__Exercise requirements__:
Please check every line of the listing for "Volume" and copy each line where it is found.

=====

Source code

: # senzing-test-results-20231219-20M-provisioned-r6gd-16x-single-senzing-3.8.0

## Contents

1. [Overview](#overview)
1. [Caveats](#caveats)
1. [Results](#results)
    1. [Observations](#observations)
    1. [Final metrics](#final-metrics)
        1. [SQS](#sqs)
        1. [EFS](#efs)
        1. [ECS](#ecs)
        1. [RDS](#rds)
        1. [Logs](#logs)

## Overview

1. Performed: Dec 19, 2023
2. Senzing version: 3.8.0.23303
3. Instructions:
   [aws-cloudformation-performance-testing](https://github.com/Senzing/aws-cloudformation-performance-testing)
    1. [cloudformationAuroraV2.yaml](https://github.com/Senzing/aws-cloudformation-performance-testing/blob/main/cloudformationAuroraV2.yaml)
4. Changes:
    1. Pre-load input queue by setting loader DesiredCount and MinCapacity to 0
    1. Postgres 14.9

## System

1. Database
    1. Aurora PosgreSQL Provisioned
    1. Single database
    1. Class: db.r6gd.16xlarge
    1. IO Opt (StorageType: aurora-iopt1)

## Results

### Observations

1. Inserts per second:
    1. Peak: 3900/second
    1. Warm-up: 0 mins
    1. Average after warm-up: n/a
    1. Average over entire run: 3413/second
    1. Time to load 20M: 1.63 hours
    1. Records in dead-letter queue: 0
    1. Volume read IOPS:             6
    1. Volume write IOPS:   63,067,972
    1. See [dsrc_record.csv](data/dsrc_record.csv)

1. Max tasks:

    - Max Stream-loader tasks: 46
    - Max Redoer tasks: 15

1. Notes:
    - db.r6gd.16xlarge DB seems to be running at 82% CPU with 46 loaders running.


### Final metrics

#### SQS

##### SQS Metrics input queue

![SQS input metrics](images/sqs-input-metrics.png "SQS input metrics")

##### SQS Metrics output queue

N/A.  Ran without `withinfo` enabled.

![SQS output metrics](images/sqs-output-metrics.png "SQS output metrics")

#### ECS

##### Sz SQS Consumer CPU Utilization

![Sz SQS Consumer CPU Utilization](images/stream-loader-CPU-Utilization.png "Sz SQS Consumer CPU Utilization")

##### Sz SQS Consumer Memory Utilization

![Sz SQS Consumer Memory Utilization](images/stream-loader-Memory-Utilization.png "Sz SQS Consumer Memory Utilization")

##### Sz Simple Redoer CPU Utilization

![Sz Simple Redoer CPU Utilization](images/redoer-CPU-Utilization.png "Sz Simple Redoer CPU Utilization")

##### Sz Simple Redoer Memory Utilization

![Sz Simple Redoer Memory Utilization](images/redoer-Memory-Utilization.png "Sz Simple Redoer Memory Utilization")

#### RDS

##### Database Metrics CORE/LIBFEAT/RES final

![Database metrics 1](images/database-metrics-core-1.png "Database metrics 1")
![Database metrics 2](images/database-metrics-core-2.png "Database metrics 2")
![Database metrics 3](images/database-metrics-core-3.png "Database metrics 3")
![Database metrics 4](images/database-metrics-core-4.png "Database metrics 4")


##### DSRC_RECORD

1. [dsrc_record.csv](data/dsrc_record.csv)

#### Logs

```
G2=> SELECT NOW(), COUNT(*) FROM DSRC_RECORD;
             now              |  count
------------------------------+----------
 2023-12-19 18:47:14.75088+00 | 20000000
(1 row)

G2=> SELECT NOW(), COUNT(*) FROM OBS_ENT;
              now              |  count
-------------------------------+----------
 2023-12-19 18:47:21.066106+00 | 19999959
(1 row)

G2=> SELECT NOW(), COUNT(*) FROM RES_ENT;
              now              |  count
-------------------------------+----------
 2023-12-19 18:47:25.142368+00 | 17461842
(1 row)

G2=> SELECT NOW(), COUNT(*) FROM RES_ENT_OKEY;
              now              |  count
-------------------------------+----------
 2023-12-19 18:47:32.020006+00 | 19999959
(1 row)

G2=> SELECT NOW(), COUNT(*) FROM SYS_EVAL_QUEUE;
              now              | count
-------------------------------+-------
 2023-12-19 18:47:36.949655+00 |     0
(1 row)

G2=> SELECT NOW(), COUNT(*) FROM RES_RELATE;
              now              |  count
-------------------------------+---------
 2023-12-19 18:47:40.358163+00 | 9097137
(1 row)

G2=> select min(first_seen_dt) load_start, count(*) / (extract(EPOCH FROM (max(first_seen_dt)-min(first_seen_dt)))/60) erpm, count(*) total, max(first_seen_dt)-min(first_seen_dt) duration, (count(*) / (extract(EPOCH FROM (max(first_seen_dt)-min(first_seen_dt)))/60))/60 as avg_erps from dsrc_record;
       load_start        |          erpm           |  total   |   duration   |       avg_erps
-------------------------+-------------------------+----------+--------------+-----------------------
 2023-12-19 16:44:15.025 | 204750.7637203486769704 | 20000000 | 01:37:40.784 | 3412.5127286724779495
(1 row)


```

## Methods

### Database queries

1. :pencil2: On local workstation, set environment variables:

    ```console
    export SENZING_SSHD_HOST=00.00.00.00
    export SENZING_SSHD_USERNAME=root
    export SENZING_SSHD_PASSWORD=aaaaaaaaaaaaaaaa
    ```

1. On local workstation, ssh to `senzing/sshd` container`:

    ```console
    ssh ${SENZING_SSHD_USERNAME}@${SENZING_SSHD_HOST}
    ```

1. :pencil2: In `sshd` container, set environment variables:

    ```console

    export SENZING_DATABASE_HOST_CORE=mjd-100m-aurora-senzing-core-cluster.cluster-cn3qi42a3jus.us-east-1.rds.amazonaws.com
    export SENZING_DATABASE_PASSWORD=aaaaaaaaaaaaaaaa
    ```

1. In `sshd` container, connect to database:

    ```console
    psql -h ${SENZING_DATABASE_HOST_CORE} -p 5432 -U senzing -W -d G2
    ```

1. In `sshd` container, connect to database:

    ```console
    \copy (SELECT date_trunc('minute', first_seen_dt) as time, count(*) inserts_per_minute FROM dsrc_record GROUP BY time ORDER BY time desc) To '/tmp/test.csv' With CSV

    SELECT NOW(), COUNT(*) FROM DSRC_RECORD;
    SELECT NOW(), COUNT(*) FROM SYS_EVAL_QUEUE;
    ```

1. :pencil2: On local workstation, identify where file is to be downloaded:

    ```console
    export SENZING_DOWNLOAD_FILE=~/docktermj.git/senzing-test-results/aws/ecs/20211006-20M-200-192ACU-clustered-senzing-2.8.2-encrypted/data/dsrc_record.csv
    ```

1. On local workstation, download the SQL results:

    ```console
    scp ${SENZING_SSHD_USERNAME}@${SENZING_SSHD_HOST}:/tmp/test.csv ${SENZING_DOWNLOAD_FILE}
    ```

=====

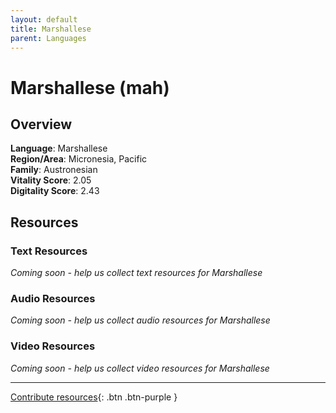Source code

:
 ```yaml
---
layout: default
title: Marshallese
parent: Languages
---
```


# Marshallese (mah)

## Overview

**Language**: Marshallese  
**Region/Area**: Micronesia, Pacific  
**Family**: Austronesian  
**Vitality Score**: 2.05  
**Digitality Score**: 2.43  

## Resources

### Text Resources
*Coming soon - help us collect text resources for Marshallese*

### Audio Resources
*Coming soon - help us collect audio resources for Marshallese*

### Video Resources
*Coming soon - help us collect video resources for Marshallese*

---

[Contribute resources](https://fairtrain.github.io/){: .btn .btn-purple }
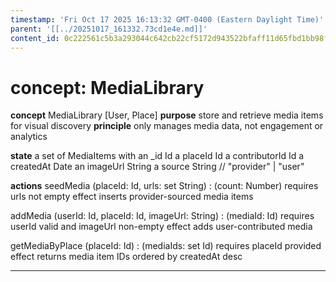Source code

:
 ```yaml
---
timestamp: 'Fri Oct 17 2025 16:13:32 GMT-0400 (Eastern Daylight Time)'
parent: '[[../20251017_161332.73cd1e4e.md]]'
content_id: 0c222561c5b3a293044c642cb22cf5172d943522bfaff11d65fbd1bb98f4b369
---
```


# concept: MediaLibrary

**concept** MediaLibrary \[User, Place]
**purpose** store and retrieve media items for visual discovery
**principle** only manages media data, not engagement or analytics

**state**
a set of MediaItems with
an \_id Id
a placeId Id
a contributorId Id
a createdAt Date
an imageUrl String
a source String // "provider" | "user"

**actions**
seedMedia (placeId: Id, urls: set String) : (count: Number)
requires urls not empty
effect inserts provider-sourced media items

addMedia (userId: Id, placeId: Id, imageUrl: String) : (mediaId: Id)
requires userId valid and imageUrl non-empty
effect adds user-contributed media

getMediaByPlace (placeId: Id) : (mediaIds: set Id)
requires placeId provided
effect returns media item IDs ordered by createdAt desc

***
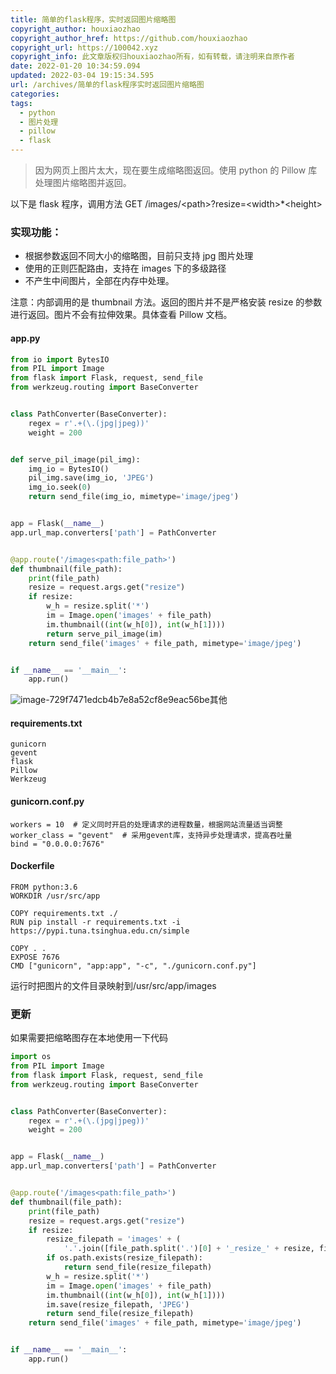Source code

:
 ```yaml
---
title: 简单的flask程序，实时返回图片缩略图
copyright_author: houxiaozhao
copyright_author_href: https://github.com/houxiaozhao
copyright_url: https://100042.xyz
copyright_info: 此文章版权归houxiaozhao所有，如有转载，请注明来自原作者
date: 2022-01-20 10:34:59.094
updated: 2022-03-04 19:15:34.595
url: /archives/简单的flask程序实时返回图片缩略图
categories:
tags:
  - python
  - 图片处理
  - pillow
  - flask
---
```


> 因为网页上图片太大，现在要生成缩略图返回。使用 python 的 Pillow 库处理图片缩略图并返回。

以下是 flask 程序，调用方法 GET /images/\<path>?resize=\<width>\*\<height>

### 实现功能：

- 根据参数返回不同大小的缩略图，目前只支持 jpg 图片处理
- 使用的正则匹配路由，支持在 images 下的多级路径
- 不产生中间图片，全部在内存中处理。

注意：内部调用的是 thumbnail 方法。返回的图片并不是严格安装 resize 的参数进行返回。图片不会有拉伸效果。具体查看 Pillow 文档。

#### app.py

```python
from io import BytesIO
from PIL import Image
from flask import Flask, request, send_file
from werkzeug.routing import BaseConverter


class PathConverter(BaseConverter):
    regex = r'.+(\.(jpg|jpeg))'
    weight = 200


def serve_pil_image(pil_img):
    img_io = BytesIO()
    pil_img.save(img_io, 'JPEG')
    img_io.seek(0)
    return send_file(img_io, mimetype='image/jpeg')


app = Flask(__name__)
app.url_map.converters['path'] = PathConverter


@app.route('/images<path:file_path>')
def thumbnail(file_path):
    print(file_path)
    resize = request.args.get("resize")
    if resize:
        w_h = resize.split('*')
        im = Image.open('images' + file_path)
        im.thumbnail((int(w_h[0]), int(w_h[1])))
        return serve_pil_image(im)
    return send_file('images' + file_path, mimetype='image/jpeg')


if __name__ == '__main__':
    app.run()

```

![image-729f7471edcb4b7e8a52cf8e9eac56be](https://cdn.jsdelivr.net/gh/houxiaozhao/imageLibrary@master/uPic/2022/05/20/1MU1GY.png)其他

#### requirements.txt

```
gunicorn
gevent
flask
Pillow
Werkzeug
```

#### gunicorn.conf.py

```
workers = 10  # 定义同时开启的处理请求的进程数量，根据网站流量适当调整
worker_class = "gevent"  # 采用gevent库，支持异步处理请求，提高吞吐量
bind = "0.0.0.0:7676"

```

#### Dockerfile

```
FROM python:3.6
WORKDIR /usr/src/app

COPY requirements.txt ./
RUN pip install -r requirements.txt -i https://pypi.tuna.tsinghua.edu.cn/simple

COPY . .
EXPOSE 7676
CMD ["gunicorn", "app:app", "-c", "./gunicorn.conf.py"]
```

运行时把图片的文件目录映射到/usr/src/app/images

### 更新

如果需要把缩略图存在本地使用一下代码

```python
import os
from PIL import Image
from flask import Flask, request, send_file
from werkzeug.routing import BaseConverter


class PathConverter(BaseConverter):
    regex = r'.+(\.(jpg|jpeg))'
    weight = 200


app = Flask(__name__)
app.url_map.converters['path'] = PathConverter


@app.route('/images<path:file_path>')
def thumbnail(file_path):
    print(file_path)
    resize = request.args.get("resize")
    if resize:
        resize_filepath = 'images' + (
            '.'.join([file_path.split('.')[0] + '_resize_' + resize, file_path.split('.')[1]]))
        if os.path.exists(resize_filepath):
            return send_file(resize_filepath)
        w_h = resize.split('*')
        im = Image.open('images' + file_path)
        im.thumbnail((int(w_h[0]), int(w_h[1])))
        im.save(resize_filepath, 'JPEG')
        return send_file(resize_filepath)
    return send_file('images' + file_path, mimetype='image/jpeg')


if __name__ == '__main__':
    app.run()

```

=====

__Result for this task__:
    1. Volume read IOPS:             6
    1. Volume write IOPS:   63,067,972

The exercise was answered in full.